As of 1997, about 37% of the global population was living within 100 km of a coastline [1] and that number is still increasing. Coastal areas also contain a significant concentration of the world’s economic activities and urbanization. Climate change and related global warming are expected to cause sea levels to rise, forcing people to abandon certain coastal areas that may become submerged. Thus, accurate and effective monitoring of sea level change and its impact on social development is of vital importance.

Since the nineteenth century, tide gauges (TG) have been used to measure global sea level changes by providing a relative measure with respect to land [2], but land motions around a land-based TG can result in inaccuracies in sea level measurements. Globally, there is also a decreasing number of TGs, thus limiting extensive sea level measurements. There is therefore a need for additional sea level monitoring techniques. Satellite radar altimetry is a powerful technique used for monitoring sea level changes [3] and studying circulation [4] in the open ocean. Radar altimetry provides high-precision sea surface topography data, but it often has poor precision in near-shore regions because of the complex and fast changing dynamics of the ocean in these areas [5,6]. Moreover, it is unable to provide information on mesoscale phenomena, such as swell and waves, which need better spatiotemporal sampling [7].
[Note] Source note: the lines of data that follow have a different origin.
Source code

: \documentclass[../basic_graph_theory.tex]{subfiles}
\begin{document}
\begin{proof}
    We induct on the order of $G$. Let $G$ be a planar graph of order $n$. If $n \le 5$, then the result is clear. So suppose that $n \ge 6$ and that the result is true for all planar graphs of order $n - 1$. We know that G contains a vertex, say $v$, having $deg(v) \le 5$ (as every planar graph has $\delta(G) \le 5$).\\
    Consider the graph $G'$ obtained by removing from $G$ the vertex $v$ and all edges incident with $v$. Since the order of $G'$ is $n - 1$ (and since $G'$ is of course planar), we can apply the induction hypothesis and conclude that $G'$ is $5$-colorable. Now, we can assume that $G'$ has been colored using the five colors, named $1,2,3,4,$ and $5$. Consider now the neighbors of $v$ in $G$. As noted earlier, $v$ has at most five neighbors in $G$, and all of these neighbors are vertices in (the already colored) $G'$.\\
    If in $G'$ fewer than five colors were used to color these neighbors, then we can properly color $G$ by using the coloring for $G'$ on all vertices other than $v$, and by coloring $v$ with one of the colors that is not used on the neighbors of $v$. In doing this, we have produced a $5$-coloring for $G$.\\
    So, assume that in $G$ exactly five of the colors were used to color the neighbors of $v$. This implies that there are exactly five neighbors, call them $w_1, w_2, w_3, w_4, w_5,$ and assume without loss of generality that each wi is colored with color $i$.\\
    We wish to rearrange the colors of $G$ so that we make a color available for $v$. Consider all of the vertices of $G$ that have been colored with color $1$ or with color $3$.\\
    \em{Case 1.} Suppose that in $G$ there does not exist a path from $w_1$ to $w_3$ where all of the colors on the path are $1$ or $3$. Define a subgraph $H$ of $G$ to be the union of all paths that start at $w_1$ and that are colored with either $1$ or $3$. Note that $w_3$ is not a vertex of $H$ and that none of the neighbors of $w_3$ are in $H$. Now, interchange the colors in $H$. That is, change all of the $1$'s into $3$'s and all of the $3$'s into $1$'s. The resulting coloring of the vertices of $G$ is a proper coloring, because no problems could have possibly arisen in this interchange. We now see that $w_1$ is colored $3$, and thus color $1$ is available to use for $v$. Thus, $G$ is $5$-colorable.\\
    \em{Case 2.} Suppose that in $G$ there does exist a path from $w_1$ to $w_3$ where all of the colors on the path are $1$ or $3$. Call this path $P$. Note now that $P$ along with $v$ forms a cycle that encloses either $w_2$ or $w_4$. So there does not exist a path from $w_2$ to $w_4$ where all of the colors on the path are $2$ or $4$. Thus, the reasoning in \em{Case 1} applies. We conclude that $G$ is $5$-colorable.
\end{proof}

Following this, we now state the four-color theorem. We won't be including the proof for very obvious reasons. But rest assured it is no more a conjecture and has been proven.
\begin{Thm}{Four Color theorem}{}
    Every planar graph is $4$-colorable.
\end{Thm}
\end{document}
Global navigation satellite system reflectometry (GNSS-R) was first proposed for use in ocean altimetry by Martin-Neira in 1993 [8]. Over the last twenty years, this technique has been used to retrieve accurate sea surface heights from various ground-based and airborne platforms using an upward Right-Handed Circular Polarization (RHCP) antenna, a downward Left-Handed Circular Polarization (LHCP) antenna and a specialized receiver [9,10,11,12,13,14]. Space-borne GNSS-R altimetry has been used to retrieve sea surface height (SSH) data with an accuracy of ~7.0 m using data from the British TechDemoSat-1 (TDS-1) satellite [15]. Both of these studies were conducted using a specialized setup, and most needed a customized GNSS-R receiver, which requires significant computing power and vast amounts of data for analysis.

Another ground-based GNSS-R altimetry setup consists of only one upward antenna and one geodetic receiver, which is the same as the GNSS positioning application. It is known as the Interference Pattern Technique (IPT) and measures the power and phase fluctuations of the interference of direct and reflected electric fields as the GNSS satellite moves [16,17].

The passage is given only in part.